• Task goal:
In the data below, which lines hold the word "yarn"? Copy them.

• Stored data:
----------------------------------------
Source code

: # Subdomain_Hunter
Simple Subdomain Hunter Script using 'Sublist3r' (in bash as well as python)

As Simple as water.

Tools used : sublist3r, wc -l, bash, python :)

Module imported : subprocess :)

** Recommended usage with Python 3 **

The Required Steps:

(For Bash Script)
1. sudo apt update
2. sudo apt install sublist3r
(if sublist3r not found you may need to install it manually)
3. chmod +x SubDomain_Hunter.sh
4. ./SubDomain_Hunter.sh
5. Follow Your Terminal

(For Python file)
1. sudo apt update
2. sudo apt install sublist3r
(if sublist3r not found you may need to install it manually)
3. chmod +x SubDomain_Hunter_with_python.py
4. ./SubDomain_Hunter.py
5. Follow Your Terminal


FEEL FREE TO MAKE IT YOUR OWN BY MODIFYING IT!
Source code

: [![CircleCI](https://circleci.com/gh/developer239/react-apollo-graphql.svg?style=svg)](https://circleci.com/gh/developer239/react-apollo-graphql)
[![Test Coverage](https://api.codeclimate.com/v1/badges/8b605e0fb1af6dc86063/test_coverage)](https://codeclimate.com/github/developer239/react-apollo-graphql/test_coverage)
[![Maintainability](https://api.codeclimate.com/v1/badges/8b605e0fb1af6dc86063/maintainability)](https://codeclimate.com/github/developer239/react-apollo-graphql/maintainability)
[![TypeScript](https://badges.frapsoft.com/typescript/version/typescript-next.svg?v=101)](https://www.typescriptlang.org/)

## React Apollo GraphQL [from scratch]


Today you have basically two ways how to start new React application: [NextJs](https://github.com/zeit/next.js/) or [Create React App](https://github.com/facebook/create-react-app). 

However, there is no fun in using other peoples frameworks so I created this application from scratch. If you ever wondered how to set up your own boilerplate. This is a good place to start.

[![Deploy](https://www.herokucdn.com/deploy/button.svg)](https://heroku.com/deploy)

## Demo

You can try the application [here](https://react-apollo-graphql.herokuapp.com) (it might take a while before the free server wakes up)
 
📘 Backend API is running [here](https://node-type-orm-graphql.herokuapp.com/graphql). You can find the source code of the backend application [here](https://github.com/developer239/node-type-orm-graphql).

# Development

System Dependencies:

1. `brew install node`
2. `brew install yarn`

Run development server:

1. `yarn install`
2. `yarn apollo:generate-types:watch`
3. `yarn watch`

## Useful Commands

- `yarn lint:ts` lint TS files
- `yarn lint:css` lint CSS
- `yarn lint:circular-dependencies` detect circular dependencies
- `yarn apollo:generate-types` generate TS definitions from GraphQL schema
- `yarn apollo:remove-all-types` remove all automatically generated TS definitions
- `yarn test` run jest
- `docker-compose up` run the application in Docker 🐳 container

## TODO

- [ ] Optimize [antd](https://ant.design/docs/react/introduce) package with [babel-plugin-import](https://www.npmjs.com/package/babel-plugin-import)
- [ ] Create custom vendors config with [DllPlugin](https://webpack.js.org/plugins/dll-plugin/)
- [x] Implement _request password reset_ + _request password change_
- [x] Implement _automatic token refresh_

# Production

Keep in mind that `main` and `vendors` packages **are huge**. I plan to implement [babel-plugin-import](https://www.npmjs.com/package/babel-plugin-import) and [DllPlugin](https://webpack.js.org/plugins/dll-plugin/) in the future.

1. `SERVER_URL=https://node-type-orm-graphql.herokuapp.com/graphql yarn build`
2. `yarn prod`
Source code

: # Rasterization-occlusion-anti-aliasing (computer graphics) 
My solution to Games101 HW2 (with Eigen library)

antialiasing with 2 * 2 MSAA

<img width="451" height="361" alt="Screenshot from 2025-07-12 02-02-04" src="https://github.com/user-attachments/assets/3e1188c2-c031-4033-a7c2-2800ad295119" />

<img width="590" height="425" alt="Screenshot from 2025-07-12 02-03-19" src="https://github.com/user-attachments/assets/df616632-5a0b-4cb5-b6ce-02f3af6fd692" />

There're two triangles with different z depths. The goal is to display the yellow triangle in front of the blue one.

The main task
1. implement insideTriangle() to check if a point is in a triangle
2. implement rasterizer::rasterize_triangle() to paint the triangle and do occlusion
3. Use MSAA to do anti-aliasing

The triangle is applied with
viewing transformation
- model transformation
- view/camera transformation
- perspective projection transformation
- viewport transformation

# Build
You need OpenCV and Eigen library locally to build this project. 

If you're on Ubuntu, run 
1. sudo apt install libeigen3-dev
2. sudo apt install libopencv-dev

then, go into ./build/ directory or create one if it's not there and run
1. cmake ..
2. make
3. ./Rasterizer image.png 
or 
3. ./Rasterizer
----------------------------------------
• Your response:
2. `brew install yarn`
1. `yarn install`
2. `yarn apollo:generate-types:watch`
3. `yarn watch`
- `yarn lint:ts` lint TS files
- `yarn lint:css` lint CSS
- `yarn lint:circular-dependencies` detect circular dependencies
- `yarn apollo:generate-types` generate TS definitions from GraphQL schema
- `yarn apollo:remove-all-types` remove all automatically generated TS definitions
- `yarn test` run jest
1. `SERVER_URL=https://node-type-orm-graphql.herokuapp.com/graphql yarn build`
2. `yarn prod`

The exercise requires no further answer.